Copy the records below word for word, from the first line through the line that contains "ID (Admin only)", and leave out any pictures.
--- Records supplied Enclosed Below ---
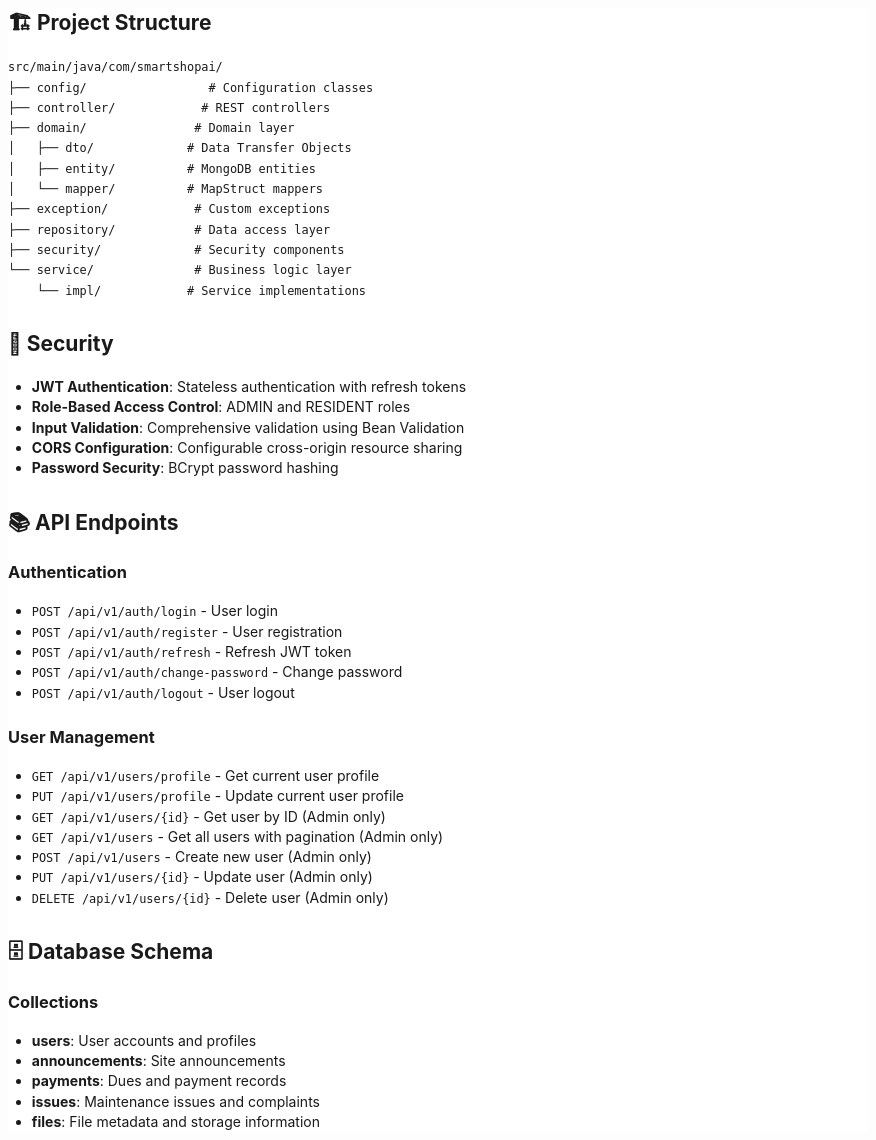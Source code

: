 ## 🏗️ Project Structure

```
src/main/java/com/smartshopai/
├── config/                 # Configuration classes
├── controller/            # REST controllers
├── domain/               # Domain layer
│   ├── dto/             # Data Transfer Objects
│   ├── entity/          # MongoDB entities
│   └── mapper/          # MapStruct mappers
├── exception/            # Custom exceptions
├── repository/           # Data access layer
├── security/             # Security components
└── service/              # Business logic layer
    └── impl/            # Service implementations
```

## 🔐 Security

- **JWT Authentication**: Stateless authentication with refresh tokens
- **Role-Based Access Control**: ADMIN and RESIDENT roles
- **Input Validation**: Comprehensive validation using Bean Validation
- **CORS Configuration**: Configurable cross-origin resource sharing
- **Password Security**: BCrypt password hashing

## 📚 API Endpoints

### Authentication
- `POST /api/v1/auth/login` - User login
- `POST /api/v1/auth/register` - User registration
- `POST /api/v1/auth/refresh` - Refresh JWT token
- `POST /api/v1/auth/change-password` - Change password
- `POST /api/v1/auth/logout` - User logout

### User Management
- `GET /api/v1/users/profile` - Get current user profile
- `PUT /api/v1/users/profile` - Update current user profile
- `GET /api/v1/users/{id}` - Get user by ID (Admin only)
- `GET /api/v1/users` - Get all users with pagination (Admin only)
- `POST /api/v1/users` - Create new user (Admin only)
- `PUT /api/v1/users/{id}` - Update user (Admin only)
- `DELETE /api/v1/users/{id}` - Delete user (Admin only)

## 🗄️ Database Schema

### Collections

- **users**: User accounts and profiles
- **announcements**: Site announcements
- **payments**: Dues and payment records
- **issues**: Maintenance issues and complaints
- **files**: File metadata and storage information
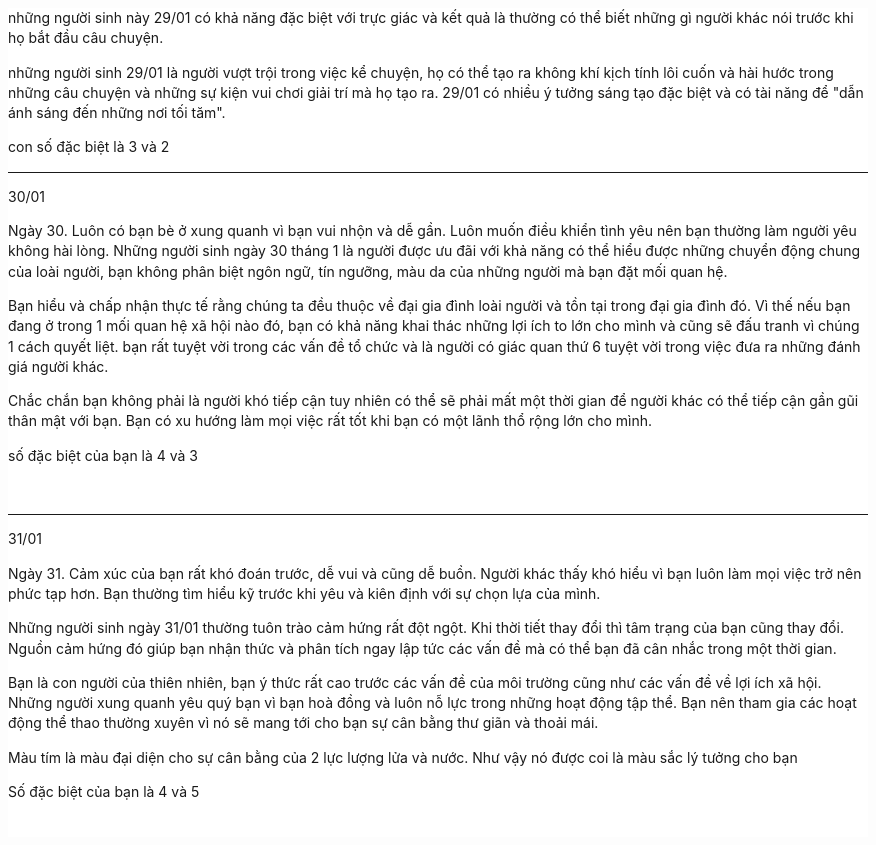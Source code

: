 những người sinh này 29/01 có khả năng đặc biệt với trực giác và kết quả là thường có thể biết những gì người khác nói trước khi họ bắt đầu câu chuyện.

những người sinh 29/01 là người vượt trội trong việc kể chuyện, họ có thể tạo ra không khí kịch tính lôi cuốn và hài hước trong những câu chuyện và những sự kiện vui chơi giải trí mà họ tạo ra. 29/01 có nhiều ý tưởng sáng tạo đặc biệt và có tài năng để "dẫn ánh sáng đến những nơi tối tăm".

con số đặc biệt là 3 và 2


______________________________________________________________________________________________

30/01

Ngày 30. Luôn có bạn bè ở xung quanh vì bạn vui nhộn và dễ gần. Luôn muốn điều khiển tình yêu nên bạn thường làm người yêu không hài lòng.
Những người sinh ngày 30 tháng 1 là người được ưu đãi với khả năng có thể hiểu được những chuyển động chung của loài người, bạn không phân biệt ngôn ngữ, tín ngưỡng, màu da của những người mà bạn đặt mối quan hệ.

Bạn hiểu và chấp nhận thực tế rằng chúng ta đều thuộc về đại gia đình loài người và tồn tại trong đại gia đình đó.
Vì thế nếu bạn đang ở trong 1 mối quan hệ xã hội nào đó, bạn có khả năng khai thác những lợi ích to lớn cho mình và cũng sẽ đấu tranh vì chúng 1 cách quyết liệt.
bạn rất tuyệt vời trong các vấn đề tổ chức và là người có giác quan thứ 6 tuyệt vời trong việc đưa ra những đánh giá người khác.

Chắc chắn bạn không phải là người khó tiếp cận tuy nhiên có thể sẽ phải mất một thời gian để người khác có thể tiếp cận gần gũi thân mật với bạn.
Bạn có xu hướng làm mọi việc rất tốt khi bạn có một lãnh thổ rộng lớn cho mình.

số đặc biệt của bạn là 4 và 3


​

______________________________________________________________________________________________

31/01

Ngày 31. Cảm xúc của bạn rất khó đoán trước, dễ vui và cũng dễ buồn. Người khác thấy khó hiểu vì bạn luôn làm mọi việc trở nên phức tạp hơn. Bạn thường tìm hiểu kỹ trước khi yêu và kiên định với sự chọn lựa của mình.

Những người sinh ngày 31/01 thường tuôn trào cảm hứng rất đột ngột. Khi thời tiết thay đổi thì tâm trạng của bạn cũng thay đổi. Nguồn cảm hứng đó giúp bạn nhận thức và phân tích ngay lập tức các vấn đề mà có thể bạn đã cân nhắc trong một thời gian.

Bạn là con người của thiên nhiên, bạn ý thức rất cao trước các vấn đề của môi trường cũng như các vấn đề về lợi ích xã hội. Những người xung quanh yêu quý bạn vì bạn hoà đồng và luôn nỗ lực trong những hoạt động tập thể.
Bạn nên tham gia các hoạt động thể thao thường xuyên vì nó sẽ mang tới cho bạn sự cân bằng thư giãn và thoải mái.

Màu tím là màu đại diện cho sự cân bằng của 2 lực lượng lửa và nước. Như vậy nó được coi là màu sắc lý tưởng cho bạn

Số đặc biệt của bạn là 4 và 5

​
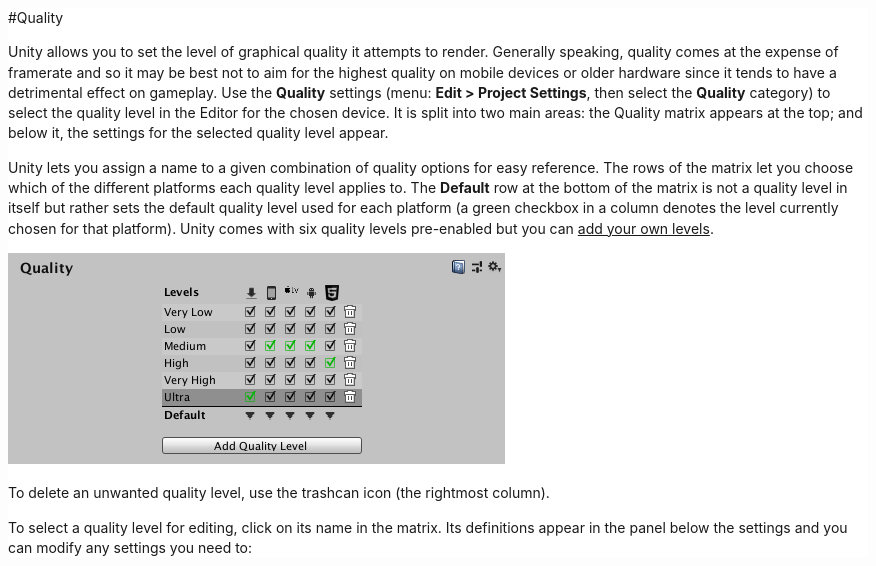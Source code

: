 #Quality

Unity allows you to set the level of graphical quality it attempts to render. Generally speaking, quality comes at the expense of framerate and so it may be best not to aim for the highest quality on mobile devices or older hardware since it tends to have a detrimental effect on gameplay. Use the __Quality__ settings (menu: __Edit &gt; Project Settings__, then select the __Quality__ category) to select the quality level in the Editor for the chosen device. It is split into two main areas: the Quality matrix appears at the top; and below it, the settings for the selected quality level appear.

Unity lets you assign a name to a given combination of quality options for easy reference. The rows of the matrix let you choose which of the different platforms each quality level applies to. The __Default__ row at the bottom of the matrix is not a quality level in itself but rather sets the default quality level used for each platform (a green checkbox in a column denotes the level currently chosen for that platform). Unity comes with six quality levels pre-enabled but you can [add your own levels](#define). 


![Quality settings levels for each platform](../uploads/Main/QualSettingsTop.png) 

To delete an unwanted quality level, use the trashcan icon (the rightmost column).

To select a quality level for editing, click on its name in the matrix. Its definitions appear in the panel below the settings and you can modify any settings you need to:

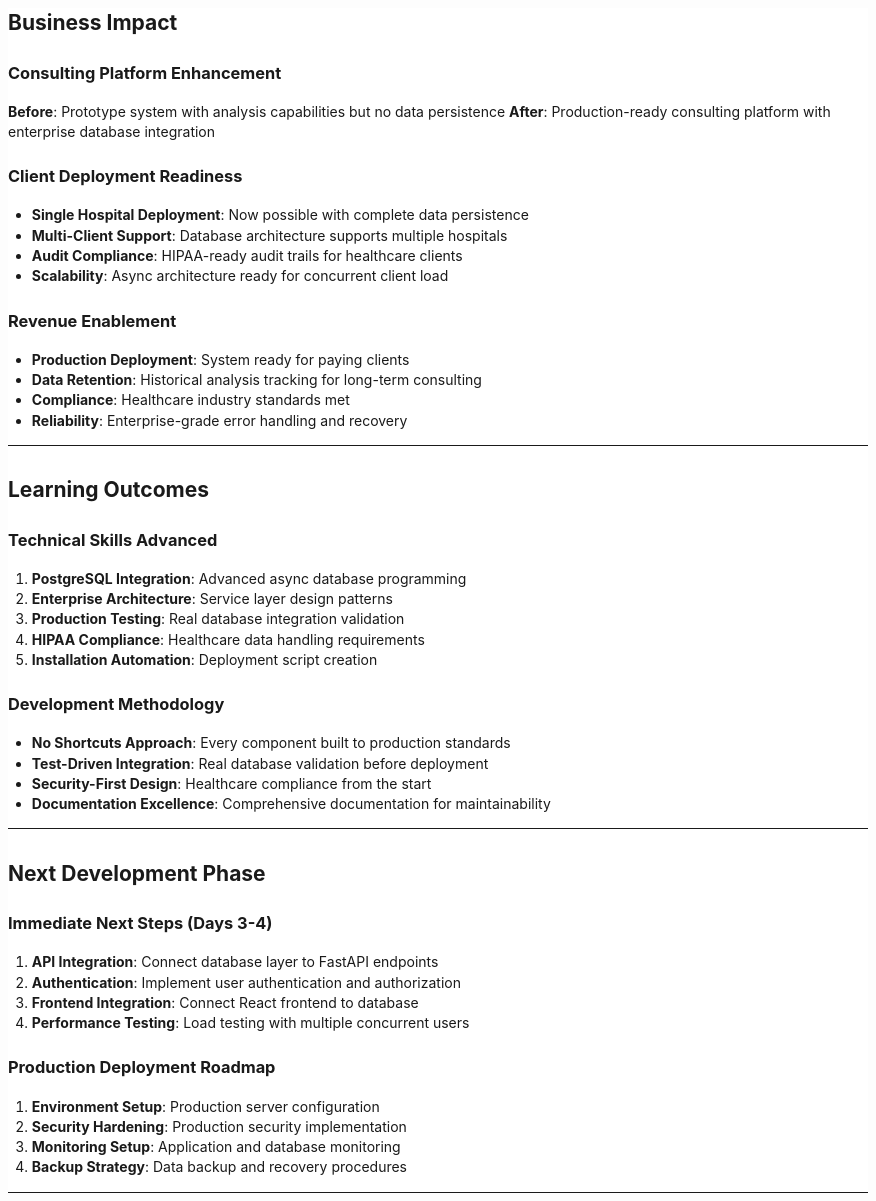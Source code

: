 ## Business Impact

### Consulting Platform Enhancement
**Before**: Prototype system with analysis capabilities but no data persistence
**After**: Production-ready consulting platform with enterprise database integration

### Client Deployment Readiness
- **Single Hospital Deployment**: Now possible with complete data persistence
- **Multi-Client Support**: Database architecture supports multiple hospitals
- **Audit Compliance**: HIPAA-ready audit trails for healthcare clients
- **Scalability**: Async architecture ready for concurrent client load

### Revenue Enablement
- **Production Deployment**: System ready for paying clients
- **Data Retention**: Historical analysis tracking for long-term consulting
- **Compliance**: Healthcare industry standards met
- **Reliability**: Enterprise-grade error handling and recovery

---

## Learning Outcomes

### Technical Skills Advanced
1. **PostgreSQL Integration**: Advanced async database programming
2. **Enterprise Architecture**: Service layer design patterns
3. **Production Testing**: Real database integration validation
4. **HIPAA Compliance**: Healthcare data handling requirements
5. **Installation Automation**: Deployment script creation

### Development Methodology
- **No Shortcuts Approach**: Every component built to production standards
- **Test-Driven Integration**: Real database validation before deployment
- **Security-First Design**: Healthcare compliance from the start
- **Documentation Excellence**: Comprehensive documentation for maintainability

---

## Next Development Phase

### Immediate Next Steps (Days 3-4)
1. **API Integration**: Connect database layer to FastAPI endpoints
2. **Authentication**: Implement user authentication and authorization
3. **Frontend Integration**: Connect React frontend to database
4. **Performance Testing**: Load testing with multiple concurrent users

### Production Deployment Roadmap
1. **Environment Setup**: Production server configuration
2. **Security Hardening**: Production security implementation
3. **Monitoring Setup**: Application and database monitoring
4. **Backup Strategy**: Data backup and recovery procedures

---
--- End of Enclosed Records supplied ---
Response box =>
Source code

: ## 🏗️ Project Structure

```
src/main/java/com/smartshopai/
├── config/                 # Configuration classes
├── controller/            # REST controllers
├── domain/               # Domain layer
│   ├── dto/             # Data Transfer Objects
│   ├── entity/          # MongoDB entities
│   └── mapper/          # MapStruct mappers
├── exception/            # Custom exceptions
├── repository/           # Data access layer
├── security/             # Security components
└── service/              # Business logic layer
    └── impl/            # Service implementations
```

## 🔐 Security

- **JWT Authentication**: Stateless authentication with refresh tokens
- **Role-Based Access Control**: ADMIN and RESIDENT roles
- **Input Validation**: Comprehensive validation using Bean Validation
- **CORS Configuration**: Configurable cross-origin resource sharing
- **Password Security**: BCrypt password hashing

## 📚 API Endpoints

### Authentication
- `POST /api/v1/auth/login` - User login
- `POST /api/v1/auth/register` - User registration
- `POST /api/v1/auth/refresh` - Refresh JWT token
- `POST /api/v1/auth/change-password` - Change password
- `POST /api/v1/auth/logout` - User logout

### User Management
- `GET /api/v1/users/profile` - Get current user profile
- `PUT /api/v1/users/profile` - Update current user profile
- `GET /api/v1/users/{id}` - Get user by ID (Admin only)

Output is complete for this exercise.